[Exercise objective]: Please reproduce the data exactly and omit the pictures.

[Exercise material]:

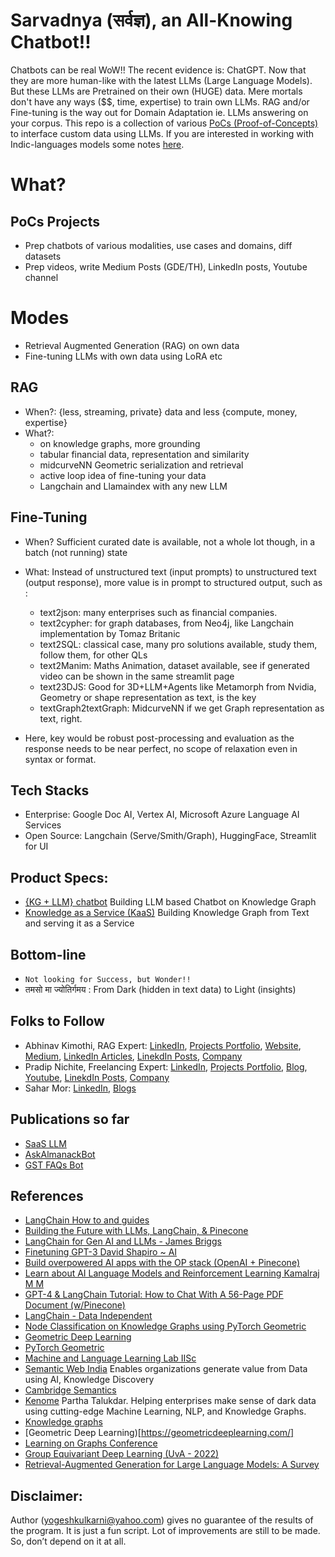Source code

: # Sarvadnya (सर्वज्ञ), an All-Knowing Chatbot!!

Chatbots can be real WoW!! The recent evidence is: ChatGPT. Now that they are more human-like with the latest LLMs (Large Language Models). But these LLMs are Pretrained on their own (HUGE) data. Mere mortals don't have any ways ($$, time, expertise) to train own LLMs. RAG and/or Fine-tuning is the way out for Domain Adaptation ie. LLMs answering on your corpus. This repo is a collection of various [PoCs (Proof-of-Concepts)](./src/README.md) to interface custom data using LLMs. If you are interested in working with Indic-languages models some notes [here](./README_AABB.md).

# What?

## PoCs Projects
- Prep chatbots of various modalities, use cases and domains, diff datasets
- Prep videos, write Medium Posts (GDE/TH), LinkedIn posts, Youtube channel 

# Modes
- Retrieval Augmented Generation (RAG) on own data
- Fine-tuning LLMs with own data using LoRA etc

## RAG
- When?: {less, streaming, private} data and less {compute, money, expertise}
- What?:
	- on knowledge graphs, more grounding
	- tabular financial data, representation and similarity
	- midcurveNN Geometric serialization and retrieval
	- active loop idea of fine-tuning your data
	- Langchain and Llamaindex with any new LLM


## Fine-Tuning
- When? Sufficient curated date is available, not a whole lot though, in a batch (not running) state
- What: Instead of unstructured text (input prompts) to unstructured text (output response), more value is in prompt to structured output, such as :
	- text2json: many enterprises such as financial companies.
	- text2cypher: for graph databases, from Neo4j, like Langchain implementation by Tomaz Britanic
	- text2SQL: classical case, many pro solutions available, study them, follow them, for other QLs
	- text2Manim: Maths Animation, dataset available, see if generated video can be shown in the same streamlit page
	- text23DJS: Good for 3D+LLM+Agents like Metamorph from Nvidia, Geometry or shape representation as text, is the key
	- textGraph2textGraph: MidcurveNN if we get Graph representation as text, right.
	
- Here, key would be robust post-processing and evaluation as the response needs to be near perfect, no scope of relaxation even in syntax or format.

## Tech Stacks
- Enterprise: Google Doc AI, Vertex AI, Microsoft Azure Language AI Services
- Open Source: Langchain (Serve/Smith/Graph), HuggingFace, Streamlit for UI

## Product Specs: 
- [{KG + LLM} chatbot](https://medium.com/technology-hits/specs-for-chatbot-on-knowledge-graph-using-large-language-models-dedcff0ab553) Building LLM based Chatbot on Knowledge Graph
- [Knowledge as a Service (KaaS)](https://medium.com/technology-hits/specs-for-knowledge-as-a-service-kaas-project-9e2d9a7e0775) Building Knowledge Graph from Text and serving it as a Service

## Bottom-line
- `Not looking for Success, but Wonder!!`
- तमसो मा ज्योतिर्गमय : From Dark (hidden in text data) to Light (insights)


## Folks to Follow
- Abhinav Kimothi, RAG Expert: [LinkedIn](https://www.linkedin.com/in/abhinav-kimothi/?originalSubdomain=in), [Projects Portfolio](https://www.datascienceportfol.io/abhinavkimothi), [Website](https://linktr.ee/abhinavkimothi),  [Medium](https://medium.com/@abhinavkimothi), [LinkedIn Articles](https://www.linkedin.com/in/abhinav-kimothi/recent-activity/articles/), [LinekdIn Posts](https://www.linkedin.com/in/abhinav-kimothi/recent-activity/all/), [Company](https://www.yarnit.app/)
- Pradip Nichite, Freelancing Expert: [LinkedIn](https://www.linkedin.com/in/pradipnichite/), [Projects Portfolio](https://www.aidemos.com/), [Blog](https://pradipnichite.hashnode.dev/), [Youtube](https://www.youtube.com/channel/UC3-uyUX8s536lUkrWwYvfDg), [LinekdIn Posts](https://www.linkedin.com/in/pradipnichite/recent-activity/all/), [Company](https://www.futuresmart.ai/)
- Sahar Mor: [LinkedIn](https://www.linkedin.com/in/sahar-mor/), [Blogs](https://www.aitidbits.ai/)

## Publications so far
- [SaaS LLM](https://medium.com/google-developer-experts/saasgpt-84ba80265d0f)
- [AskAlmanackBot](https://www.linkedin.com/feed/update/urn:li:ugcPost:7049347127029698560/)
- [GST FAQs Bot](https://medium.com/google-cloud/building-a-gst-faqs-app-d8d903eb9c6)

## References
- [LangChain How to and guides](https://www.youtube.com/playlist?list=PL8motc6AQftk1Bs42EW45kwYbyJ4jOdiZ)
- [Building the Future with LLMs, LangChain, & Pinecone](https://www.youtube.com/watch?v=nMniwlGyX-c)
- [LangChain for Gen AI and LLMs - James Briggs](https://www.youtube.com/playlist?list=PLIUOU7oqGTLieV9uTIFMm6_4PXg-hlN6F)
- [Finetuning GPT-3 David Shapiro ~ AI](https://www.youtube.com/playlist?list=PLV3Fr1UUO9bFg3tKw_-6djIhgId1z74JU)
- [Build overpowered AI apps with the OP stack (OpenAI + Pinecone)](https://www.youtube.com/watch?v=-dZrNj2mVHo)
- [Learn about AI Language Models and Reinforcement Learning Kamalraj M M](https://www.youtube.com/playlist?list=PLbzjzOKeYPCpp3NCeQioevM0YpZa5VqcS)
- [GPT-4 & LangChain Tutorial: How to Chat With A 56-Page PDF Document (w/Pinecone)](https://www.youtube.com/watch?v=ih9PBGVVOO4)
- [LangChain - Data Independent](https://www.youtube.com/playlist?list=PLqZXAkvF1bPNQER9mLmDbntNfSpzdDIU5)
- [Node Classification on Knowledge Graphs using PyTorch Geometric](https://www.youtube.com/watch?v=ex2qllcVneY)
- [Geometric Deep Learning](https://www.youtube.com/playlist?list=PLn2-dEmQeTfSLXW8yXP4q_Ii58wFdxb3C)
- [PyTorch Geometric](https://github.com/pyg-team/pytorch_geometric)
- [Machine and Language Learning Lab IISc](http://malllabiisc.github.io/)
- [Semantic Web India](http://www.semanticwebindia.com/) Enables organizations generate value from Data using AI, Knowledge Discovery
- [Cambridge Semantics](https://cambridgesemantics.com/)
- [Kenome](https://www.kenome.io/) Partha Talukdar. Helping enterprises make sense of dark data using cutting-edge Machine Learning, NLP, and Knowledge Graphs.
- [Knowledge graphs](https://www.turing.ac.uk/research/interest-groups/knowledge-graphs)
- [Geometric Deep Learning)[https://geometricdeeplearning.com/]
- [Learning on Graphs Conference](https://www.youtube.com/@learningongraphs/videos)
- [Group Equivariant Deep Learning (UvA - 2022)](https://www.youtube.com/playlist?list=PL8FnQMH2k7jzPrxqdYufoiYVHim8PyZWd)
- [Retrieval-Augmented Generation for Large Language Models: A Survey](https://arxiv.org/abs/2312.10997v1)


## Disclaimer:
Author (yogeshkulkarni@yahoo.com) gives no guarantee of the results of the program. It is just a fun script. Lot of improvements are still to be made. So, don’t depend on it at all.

[Answer to this task]:
Source code

: # Sarvadnya (सर्वज्ञ), an All-Knowing Chatbot!!

Chatbots can be real WoW!! The recent evidence is: ChatGPT. Now that they are more human-like with the latest LLMs (Large Language Models). But these LLMs are Pretrained on their own (HUGE) data. Mere mortals don't have any ways ($$, time, expertise) to train own LLMs. RAG and/or Fine-tuning is the way out for Domain Adaptation ie. LLMs answering on your corpus. This repo is a collection of various [PoCs (Proof-of-Concepts)](./src/README.md) to interface custom data using LLMs. If you are interested in working with Indic-languages models some notes [here](./README_AABB.md).

# What?

## PoCs Projects
- Prep chatbots of various modalities, use cases and domains, diff datasets
- Prep videos, write Medium Posts (GDE/TH), LinkedIn posts, Youtube channel 

# Modes
- Retrieval Augmented Generation (RAG) on own data
- Fine-tuning LLMs with own data using LoRA etc

## RAG
- When?: {less, streaming, private} data and less {compute, money, expertise}
- What?:
	- on knowledge graphs, more grounding
	- tabular financial data, representation and similarity
	- midcurveNN Geometric serialization and retrieval
	- active loop idea of fine-tuning your data
	- Langchain and Llamaindex with any new LLM


## Fine-Tuning
- When? Sufficient curated date is available, not a whole lot though, in a batch (not running) state
- What: Instead of unstructured text (input prompts) to unstructured text (output response), more value is in prompt to structured output, such as :
	- text2json: many enterprises such as financial companies.
	- text2cypher: for graph databases, from Neo4j, like Langchain implementation by Tomaz Britanic
	- text2SQL: classical case, many pro solutions available, study them, follow them, for other QLs
	- text2Manim: Maths Animation, dataset available, see if generated video can be shown in the same streamlit page
	- text23DJS: Good for 3D+LLM+Agents like Metamorph from Nvidia, Geometry or shape representation as text, is the key
	- textGraph2textGraph: MidcurveNN if we get Graph representation as text, right.
	
- Here, key would be robust post-processing and evaluation as the response needs to be near perfect, no scope of relaxation even in syntax or format.

## Tech Stacks
- Enterprise: Google Doc AI, Vertex AI, Microsoft Azure Language AI Services
- Open Source: Langchain (Serve/Smith/Graph), HuggingFace, Streamlit for UI

## Product Specs: 
- [{KG + LLM} chatbot](https://medium.com/technology-hits/specs-for-chatbot-on-knowledge-graph-using-large-language-models-dedcff0ab553) Building LLM based Chatbot on Knowledge Graph
- [Knowledge as a Service (KaaS)](https://medium.com/technology-hits/specs-for-knowledge-as-a-service-kaas-project-9e2d9a7e0775) Building Knowledge Graph from Text and serving it as a Service

## Bottom-line
- `Not looking for Success, but Wonder!!`
- तमसो मा ज्योतिर्गमय : From Dark (hidden in text data) to Light (insights)


## Folks to Follow
- Abhinav Kimothi, RAG Expert: [LinkedIn](https://www.linkedin.com/in/abhinav-kimothi/?originalSubdomain=in), [Projects Portfolio](https://www.datascienceportfol.io/abhinavkimothi), [Website](https://linktr.ee/abhinavkimothi),  [Medium](https://medium.com/@abhinavkimothi), [LinkedIn Articles](https://www.linkedin.com/in/abhinav-kimothi/recent-activity/articles/), [LinekdIn Posts](https://www.linkedin.com/in/abhinav-kimothi/recent-activity/all/), [Company](https://www.yarnit.app/)
- Pradip Nichite, Freelancing Expert: [LinkedIn](https://www.linkedin.com/in/pradipnichite/), [Projects Portfolio](https://www.aidemos.com/), [Blog](https://pradipnichite.hashnode.dev/), [Youtube](https://www.youtube.com/channel/UC3-uyUX8s536lUkrWwYvfDg), [LinekdIn Posts](https://www.linkedin.com/in/pradipnichite/recent-activity/all/), [Company](https://www.futuresmart.ai/)
- Sahar Mor: [LinkedIn](https://www.linkedin.com/in/sahar-mor/), [Blogs](https://www.aitidbits.ai/)

## Publications so far
- [SaaS LLM](https://medium.com/google-developer-experts/saasgpt-84ba80265d0f)
- [AskAlmanackBot](https://www.linkedin.com/feed/update/urn:li:ugcPost:7049347127029698560/)
- [GST FAQs Bot](https://medium.com/google-cloud/building-a-gst-faqs-app-d8d903eb9c6)

## References
- [LangChain How to and guides](https://www.youtube.com/playlist?list=PL8motc6AQftk1Bs42EW45kwYbyJ4jOdiZ)
- [Building the Future with LLMs, LangChain, & Pinecone](https://www.youtube.com/watch?v=nMniwlGyX-c)
- [LangChain for Gen AI and LLMs - James Briggs](https://www.youtube.com/playlist?list=PLIUOU7oqGTLieV9uTIFMm6_4PXg-hlN6F)
- [Finetuning GPT-3 David Shapiro ~ AI](https://www.youtube.com/playlist?list=PLV3Fr1UUO9bFg3tKw_-6djIhgId1z74JU)
- [Build overpowered AI apps with the OP stack (OpenAI + Pinecone)](https://www.youtube.com/watch?v=-dZrNj2mVHo)
- [Learn about AI Language Models and Reinforcement Learning Kamalraj M M](https://www.youtube.com/playlist?list=PLbzjzOKeYPCpp3NCeQioevM0YpZa5VqcS)
- [GPT-4 & LangChain Tutorial: How to Chat With A 56-Page PDF Document (w/Pinecone)](https://www.youtube.com/watch?v=ih9PBGVVOO4)
- [LangChain - Data Independent](https://www.youtube.com/playlist?list=PLqZXAkvF1bPNQER9mLmDbntNfSpzdDIU5)
- [Node Classification on Knowledge Graphs using PyTorch Geometric](https://www.youtube.com/watch?v=ex2qllcVneY)
- [Geometric Deep Learning](https://www.youtube.com/playlist?list=PLn2-dEmQeTfSLXW8yXP4q_Ii58wFdxb3C)
- [PyTorch Geometric](https://github.com/pyg-team/pytorch_geometric)
- [Machine and Language Learning Lab IISc](http://malllabiisc.github.io/)
- [Semantic Web India](http://www.semanticwebindia.com/) Enables organizations generate value from Data using AI, Knowledge Discovery
- [Cambridge Semantics](https://cambridgesemantics.com/)
- [Kenome](https://www.kenome.io/) Partha Talukdar. Helping enterprises make sense of dark data using cutting-edge Machine Learning, NLP, and Knowledge Graphs.
- [Knowledge graphs](https://www.turing.ac.uk/research/interest-groups/knowledge-graphs)
- [Geometric Deep Learning)[https://geometricdeeplearning.com/]
- [Learning on Graphs Conference](https://www.youtube.com/@learningongraphs/videos)
- [Group Equivariant Deep Learning (UvA - 2022)](https://www.youtube.com/playlist?list=PL8FnQMH2k7jzPrxqdYufoiYVHim8PyZWd)
- [Retrieval-Augmented Generation for Large Language Models: A Survey](https://arxiv.org/abs/2312.10997v1)


## Disclaimer:
Author (yogeshkulkarni@yahoo.com) gives no guarantee of the results of the program. It is just a fun script. Lot of improvements are still to be made. So, don’t depend on it at all.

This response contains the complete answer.